Epidemiological History
All patients live in Wuhan, 69 of them have a clear history of contact with infected persons, 15 (15%) have family-associated infection, 4 have been diagnosed with new coronary disease due to other diseases, and 12 have no Clear contact history. All patients were diagnosed with a positive throat swab nucleic acid test.
Chest High-Resolution CT Examination
8 people (8%) with small patch shadows or infiltration shadows; 13 (13%) with multiple small patch shadows and lung interstitial changes; 81 people with multiple ground glass shadows and infiltration shadows on both lungs (81%); 24 patients with lung consolidation (24%); 6 patients with pleural effusion (6%).
Treatment
Antiviral treatment, Abidor 0.2 Tid, until the nucleic acid test is negative; patients with anorexia and poor nutritional status are given nutritional support treatment, mainly enteral nutrition; treatment for basic diseases, such as controlling hypertension and controlling blood sugar, Anti-myocardial ischemia treatment, etc.
Respiratory Support Treatment Strategy
According to the patient’s admission SPO2, blood gas analysis results, giving suck oxygen or non-invasive ventilation or tracheal intubation with lung protective ventilation strategy, the detail decision process is shown in Figure 1.
 |
Figure 1 Oxygen therapy decision flow chart.
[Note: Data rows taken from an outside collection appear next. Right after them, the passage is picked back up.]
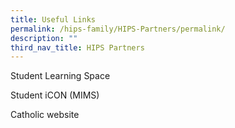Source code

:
 ```yaml
---
title: Useful Links
permalink: /hips-family/HIPS-Partners/permalink/
description: ""
third_nav_title: HIPS Partners
---
```

Student Learning Space

Student iCON (MIMS)

Catholic website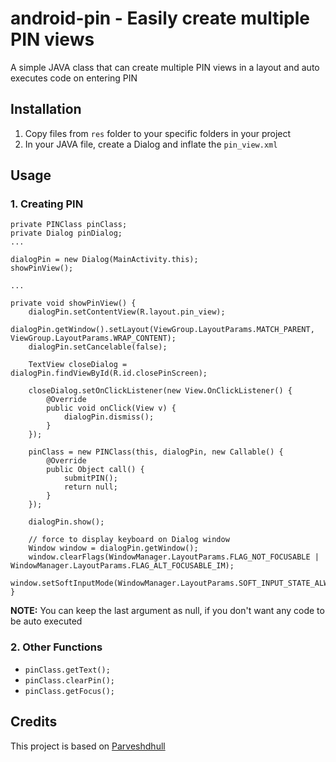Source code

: # android-pin - Easily create multiple PIN views

A simple JAVA class that can create multiple PIN views in a layout and auto executes code on entering PIN

## Installation
1. Copy files from `res` folder to your specific folders in your project
2. In your JAVA file, create a Dialog and inflate the `pin_view.xml`

## Usage
### 1. Creating PIN

```
private PINClass pinClass;
private Dialog pinDialog;
...

dialogPin = new Dialog(MainActivity.this);
showPinView();

...

private void showPinView() {
    dialogPin.setContentView(R.layout.pin_view);
    dialogPin.getWindow().setLayout(ViewGroup.LayoutParams.MATCH_PARENT, ViewGroup.LayoutParams.WRAP_CONTENT);
    dialogPin.setCancelable(false);

    TextView closeDialog = dialogPin.findViewById(R.id.closePinScreen);

    closeDialog.setOnClickListener(new View.OnClickListener() {
        @Override
        public void onClick(View v) {
            dialogPin.dismiss();
        }
    });

    pinClass = new PINClass(this, dialogPin, new Callable() {
        @Override
        public Object call() {
            submitPIN();
            return null;
        }
    });

    dialogPin.show();

    // force to display keyboard on Dialog window
    Window window = dialogPin.getWindow();
    window.clearFlags(WindowManager.LayoutParams.FLAG_NOT_FOCUSABLE | WindowManager.LayoutParams.FLAG_ALT_FOCUSABLE_IM);
    window.setSoftInputMode(WindowManager.LayoutParams.SOFT_INPUT_STATE_ALWAYS_VISIBLE);
}
```
**NOTE:** You can keep the last argument as null, if you don't want any code to be auto executed

### 2. Other Functions

- `pinClass.getText();`
- `pinClass.clearPin();`
- `pinClass.getFocus();`

## Credits
This project is based on [Parveshdhull](https://github.com/Parveshdhull/android-pin)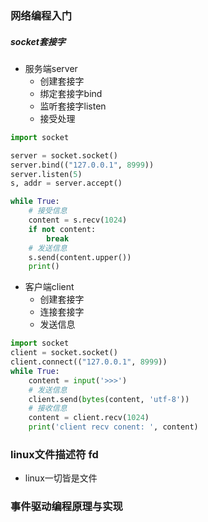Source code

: ### 网络编程入门
##### socket套接字
* 服务端server
  * 创建套接字
  * 绑定套接字bind
  * 监听套接字listen
  * 接受处理
```python
import socket

server = socket.socket()
server.bind(("127.0.0.1", 8999))
server.listen(5)
s, addr = server.accept()

while True:
    # 接受信息
    content = s.recv(1024)
    if not content:
        break
    # 发送信息
    s.send(content.upper())
    print()
```
* 客户端client
  * 创建套接字
  * 连接套接字
  * 发送信息

```python
import socket
client = socket.socket()
client.connect(("127.0.0.1", 8999))
while True:
    content = input('>>>')
    # 发送信息
    client.send(bytes(content, 'utf-8'))
    # 接收信息
    content = client.recv(1024)
    print('client recv conent: ', content)
```

### linux文件描述符 fd
* linux一切皆是文件
### 事件驱动编程原理与实现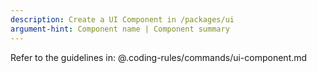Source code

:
 ```yaml
---
description: Create a UI Component in /packages/ui
argument-hint: Component name | Component summary
---
```


Refer to the guidelines in: @.coding-rules/commands/ui-component.md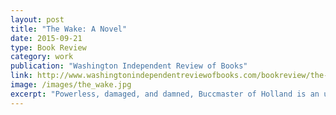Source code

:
 ```yaml
---
layout: post
title: "The Wake: A Novel"
date: 2015-09-21
type: Book Review
category: work
publication: "Washington Independent Review of Books"
link: http://www.washingtonindependentreviewofbooks.com/bookreview/the-wake-a-novel
image: /images/the_wake.jpg
excerpt: "Powerless, damaged, and damned, Buccmaster of Holland is an unsettling character and his story is as disturbingly human as they come."
---
```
Abbreviations: P, pulse; R, respire; Spo2, pulse oxygen saturation; T, temperature; BP, blood pressure; P/F, partial pressure of oxygen/fraction of inspired oxygen; MV, mechanical ventilation. |
Clinical Outcomes
There were 76 patients in Severe group, 24 patients in Critical group, the male/female ratios of the two groups is 39/12 and 35/14, χ2 = 0.330, p = 0.566. The incidence of Critical group with diabetes was 13/26, which was significantly higher than that of Severe group, 18/74, χ2 = 5.930, p = 0.015. There was no difference between the two groups with hypertension, chronic obstructive pulmonary disease (COPD), Stroke, Coronary heart disease (CHD) and tumors diseases as shown in Table 1. There was a higher incidence of shortness breath in Critical group than in Severe group (Table 1).
 |
Table 1 Severe Group and Critical Group Complicated with Basic Diseases |
The age of patients was 65 years (IQR, 55–71) in Severe group, 63 years (IQR, 56–69.5) in Critical group, p=0.865. The diagnosis time by PCR were 6 days (IQR, 4–9) in Severe group and 6 days (IQR, 5–7), p=0.813.
The temperature, blood pressure and Pulse rate were no differences between two groups. The respiratory rates were 22 times (IQR, 20–27) in Severe group lower than 31 times (IQR, 24–38) in Critical group, p<0.001. The Pulse oxygen saturation (SPO2, %) and PO2/FiO2 were significantly lower in Critical group than in Severe group (Table 2). The patients in Critical group need higher Oxygen flow to maintain the SPO2 over 93%.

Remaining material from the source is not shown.